Additionally, clinicians may be able to override the factory pre-recorded voice messages 6 with their own messages, as desired. The clinician may be able to use the graphical user interface (GUI) running on the PC 12 to record and program new or alternative voice messages and alarms into a desired audio file format and download the files into the memory module 10. Thereby allowing the clinician further flexibility with alarm and messages given to the patient.
In further embodiments of the present invention, the voice messages 6 may be interlaced with ordinary alarm tones to get the attention of the patient. For example, a multi tone buzz or noise may be generated by the alarm speaker 4 and then the prerecorded voice message 6 follows it.
A further modification to the first preferred embodiment may also be to allow the alarm speaker 4 to function as a microphone in certain circumstances. For example, the clinician may be able to initiate a recording mode on the controller and speak into the alarm speaker 4. The control circuit 3 then receives the audio input from the alarm speaker 4 and records this in a file preferred file format in the memory module 10. The alarm system may playback this recorded voice message at the appropriate time when activated by an error or fault.
It may also be desirable to store multiple language sets of pre-recorded voice messages for use in different jurisdictions around the world. During the setup of the controller, a person may be able to select a desired language set and the voice messages used will play back in only that language and/or accent, as appropriate to jurisdiction which the IMD 1 has been implanted.
The above descriptions detail only some of the embodiments of the present invention. Modifications may be obvious to those skilled in the art and may be made without departing from the scope and spirit of the present invention.

Claims

1. A control system for use with a medical device implanted within a patient, wherein said system is included within a control circuit connected to said medical device and when said control circuit detects at least one error with said medical device or patient, said controller activates at least one audible alarm and wherein the audible alarm plays a voice message to said patient through an audio transducer and characterised in that the speaker of said audio transducer is disposed externally relative to the body of the patient.

2. The control system of claim 1, wherein each error corresponds to a different voice message.

3. The control system of claim 2, wherein at least one voice message may be changed after the control system has been manufactured.

4. The control system of claim 3, wherein at least one voice message may be recorded and stored by the control system, when a user speaks in the audio transducer.

5. The control system of claim 3, wherein at least one voice message may be stored by the control system, after being recorded and transmitted by a personal computer connected to said control system.

6. The control system of claim 5, wherein the medical device is a left ventricular assist device.

7. A portable external controller adapted to be operably connected to a blood pump implanted within a patient said controller comprising a control circuit for monitoring and controlling the operation of said pump, an audible alarm device operably connected to said control circuit and a battery for powering said pump via said control circuit, said audible alarm device transmitting at least one voice message to said patient upon said control circuit detecting a predetermined state of operation of said pump and/or battery.

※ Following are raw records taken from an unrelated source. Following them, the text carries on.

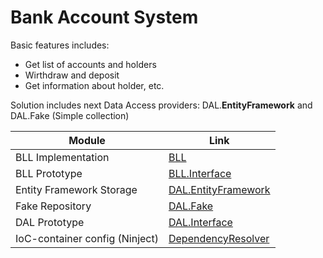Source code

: ﻿# Bank Account System
Basic features includes:
  - Get list of accounts and holders
  - Wirthdraw and deposit
  - Get information about holder, etc.

Solution includes next Data Access providers: DAL.**EntityFramework** and DAL.Fake (Simple collection)

| Module | Link |
| ------ | ------ |
| BLL Implementation| [BLL](https://github.com/stashinskii/NET.S.2018.Stashynski.09/tree/master/AccountSystem/BLL) |  
| BLL Prototype | [BLL.Interface](https://github.com/stashinskii/NET.S.2018.Stashynski.09/tree/master/AccountSystem/BLL.Interface) |
| Entity Framework Storage | [DAL.EntityFramework](https://github.com/stashinskii/NET.S.2018.Stashynski.09/tree/master/AccountSystem/DAL.EntityFramework) |
| Fake Repository | [DAL.Fake](https://github.com/stashinskii/NET.S.2018.Stashynski.09/tree/master/AccountSystem/DAL.Fake)|
| DAL Prototype | [DAL.Interface](https://github.com/stashinskii/NET.S.2018.Stashynski.09/tree/master/AccountSystem/DAL.Interface) |
| IoC-container config (Ninject) | [DependencyResolver](https://github.com/stashinskii/NET.S.2018.Stashynski.09/tree/master/AccountSystem/DependencyResolver) |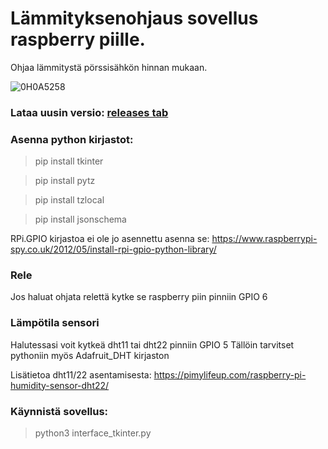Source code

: 
#  Lämmityksenohjaus sovellus raspberry piille.

Ohjaa lämmitystä pörssisähkön hinnan mukaan.


![0H0A5258](https://github.com/user-attachments/assets/e0a6d1dd-2171-41ea-bb9a-368602f6efe9)


### Lataa uusin versio: [releases tab](https://github.com/andrew-karppinen/heating-control/releases/latest)


### Asenna python kirjastot:

> pip install tkinter

> pip install pytz

> pip install tzlocal

> pip install jsonschema 


RPi.GPIO kirjastoa ei ole jo asennettu asenna se:
https://www.raspberrypi-spy.co.uk/2012/05/install-rpi-gpio-python-library/



### Rele

Jos haluat ohjata relettä kytke se raspberry piin pinniin GPIO 6


### Lämpötila sensori

Halutessasi voit kytkeä dht11 tai dht22 pinniin  GPIO 5
Tällöin tarvitset pythoniin myös Adafruit_DHT kirjaston

Lisätietoa dht11/22 asentamisesta:
https://pimylifeup.com/raspberry-pi-humidity-sensor-dht22/


### Käynnistä sovellus:
> python3 interface_tkinter.py
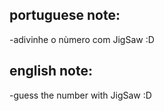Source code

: ## portuguese note:
  -adivinhe o nùmero com JigSaw :D
## english note:
  -guess the number with JigSaw :D
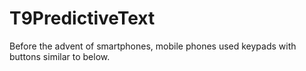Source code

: # T9PredictiveText

Before the advent of smartphones, mobile phones used keypads with buttons similar to below.
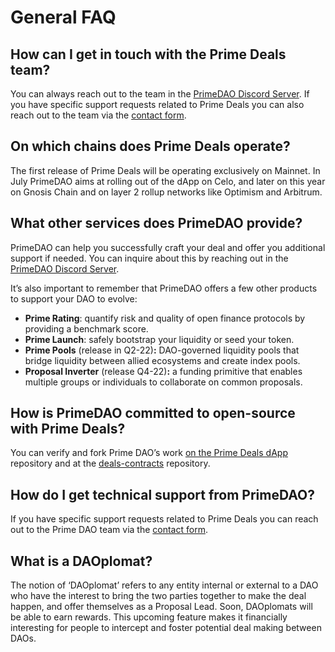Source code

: # <!--CORE CONCEPTS & FAQs-->

# General FAQ

## How can I get in touch with the Prime Deals team?

You can always reach out to the team in the [PrimeDAO Discord Server](https://discord.com/invite/x8v59pG). If you have specific support requests related to Prime Deals you can also reach out to the team via the [contact form](https://form.typeform.com/to/SUCTM812).

## On which chains does Prime Deals operate?

The first release of Prime Deals will be operating exclusively on Mainnet. In July PrimeDAO aims at rolling out of the dApp on Celo, and later on this year on Gnosis Chain and on layer 2 rollup networks like Optimism and Arbitrum.

## What other services does PrimeDAO provide?

PrimeDAO can help you successfully craft your deal and offer you additional support if needed.  You can inquire about this by reaching out in the [PrimeDAO Discord Server](https://discord.com/invite/x8v59pG).

It’s also important to remember that PrimeDAO offers a few other products to support your DAO to evolve:

* **Prime Rating**: quantify risk and quality of open finance protocols by providing a benchmark score.
* **Prime Launch**: safely bootstrap your liquidity or seed your token.
* **Prime Pools** (release in Q2-22)**:** DAO-governed liquidity pools that bridge liquidity between allied ecosystems and create index pools.
* **Proposal Inverter** (release Q4-22)**:** a funding primitive that enables multiple groups or individuals to collaborate on common proposals.

## How is PrimeDAO committed to open-source with Prime Deals?

You can verify and fork Prime DAO’s work [on the Prime Deals dApp](https://github.com/PrimeDAO/prime-deals-dapp) repository and at the [deals-contracts](https://github.com/PrimeDAO/deals-contracts) repository.

## How do I get technical support from PrimeDAO?

If you have specific support requests related to Prime Deals you can reach out to the Prime DAO team via the [contact form](https://form.typeform.com/to/SUCTM812).

## What is a DAOplomat?

The notion of ‘DAOplomat’ refers to any entity internal or external to a DAO who have the interest to bring the two parties together to make the deal happen, and offer themselves as a Proposal Lead. Soon, DAOplomats will be able to earn rewards. This upcoming feature makes it financially interesting for people to intercept and foster potential deal making between DAOs.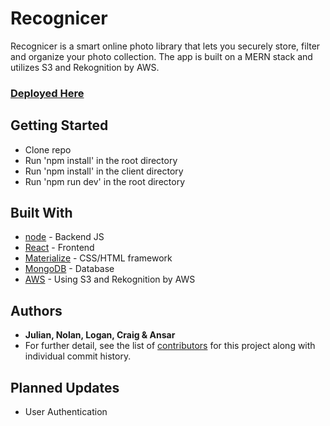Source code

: # Recognicer

Recognicer is a smart online photo library that lets you securely store, filter and organize your photo collection. The app is built on a MERN stack and utilizes S3 and Rekognition by AWS.

### [Deployed Here](https://mighty-garden-76734.herokuapp.com/)

## Getting Started
- Clone repo
- Run 'npm install' in the root directory
- Run 'npm install' in the client directory
- Run 'npm run dev' in the root directory

## Built With
* [node](https://nodejs.org/en/) - Backend JS
* [React](https://reactjs.org/) - Frontend
* [Materialize](https://materializecss.com/) - CSS/HTML framework
* [MongoDB](https://www.mongodb.com/) - Database
* [AWS](https://aws.amazon.com/) - Using S3 and Rekognition by AWS

## Authors
* **Julian, Nolan, Logan, Craig & Ansar** 
* For further detail, see the list of [contributors](https://github.com/ansarkhan/Recognicer/graphs/contributors) for this project along with individual commit history.

## Planned Updates

* User Authentication
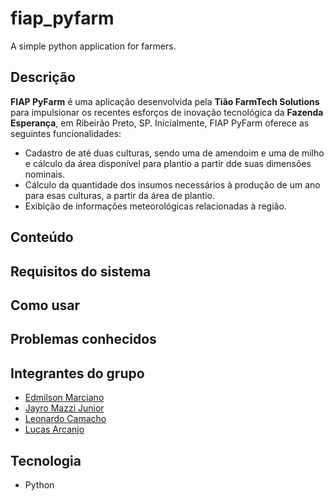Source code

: # fiap_pyfarm
A simple python application for farmers.

Descrição
---------

**FIAP PyFarm** é uma aplicação desenvolvida pela **Tião FarmTech Solutions** para impulsionar os recentes esforços de inovação tecnológica da **Fazenda Esperança**, em Ribeirão Preto, SP. 
Inicialmente, FIAP PyFarm oferece as seguintes funcionalidades:

- Cadastro de até duas culturas, sendo uma de amendoim e uma de milho e cálculo da área disponível para plantio a partir dde suas dimensões nominais. 
- Cálculo da quantidade dos insumos necessários à produção de um ano para esas culturas, a partir da área de plantio.
- Exibição de informações meteorológicas relacionadas à região.


Conteúdo
------------------



Requisitos do sistema
---------------------



Como usar
---------



Problemas conhecidos
--------------------



Integrantes do grupo
--------------------

- [Edmilson Marciano](https://github.com/marciano64)
- [Jayro Mazzi Junior](https://github.com/jayrom)
- [Leonardo Camacho](leonardocamacho1983)
- [Lucas Arcanjo](https://github.com/ArcanjoLucas00)

Tecnologia
----------

- Python


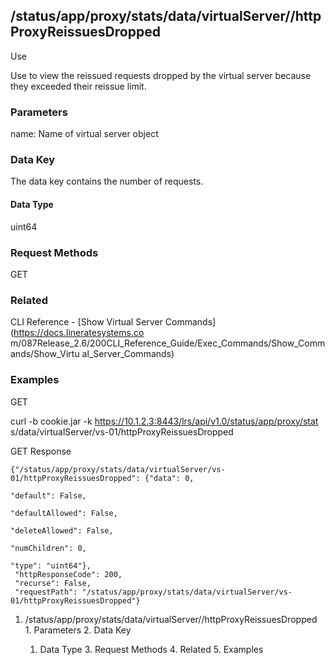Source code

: ## /status/app/proxy/stats/data/virtualServer/<name>/httpProxyReissuesDropped

Use

Use to view the reissued requests dropped by the virtual server because they
exceeded their reissue limit.

### Parameters

name: Name of virtual server object

### Data Key

The data key contains the number of requests.

#### Data Type

uint64

### Request Methods

GET

### Related

CLI Reference - [Show Virtual Server Commands](https://docs.lineratesystems.co
m/087Release_2.6/200CLI_Reference_Guide/Exec_Commands/Show_Commands/Show_Virtu
al_Server_Commands)

### Examples

GET

curl -b cookie.jar -k https://10.1.2.3:8443/lrs/api/v1.0/status/app/proxy/stat
s/data/virtualServer/vs-01/httpProxyReissuesDropped

GET Response

    
    
    {"/status/app/proxy/stats/data/virtualServer/vs-01/httpProxyReissuesDropped": {"data": 0,
                                                                                 "default": False,
                                                                                 "defaultAllowed": False,
                                                                                 "deleteAllowed": False,
                                                                                 "numChildren": 0,
                                                                                 "type": "uint64"},
     "httpResponseCode": 200,
     "recurse": False,
     "requestPath": "/status/app/proxy/stats/data/virtualServer/vs-01/httpProxyReissuesDropped"}
    

  1. /status/app/proxy/stats/data/virtualServer/<name>/httpProxyReissuesDropped
    1. Parameters
    2. Data Key
      1. Data Type
    3. Request Methods
    4. Related
    5. Examples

8. An audible alarm device operably connected to a control circuit for monitoring and controlling the operation of a battery powered blood pump disposed within a patient, said alarm device and said control circuit both disposed within a portable housing external of said patient, said audible alarm device transmitting at least one voice message in the vicinity of said patient upon said control circuit detecting a predetermined state of operation of said pump.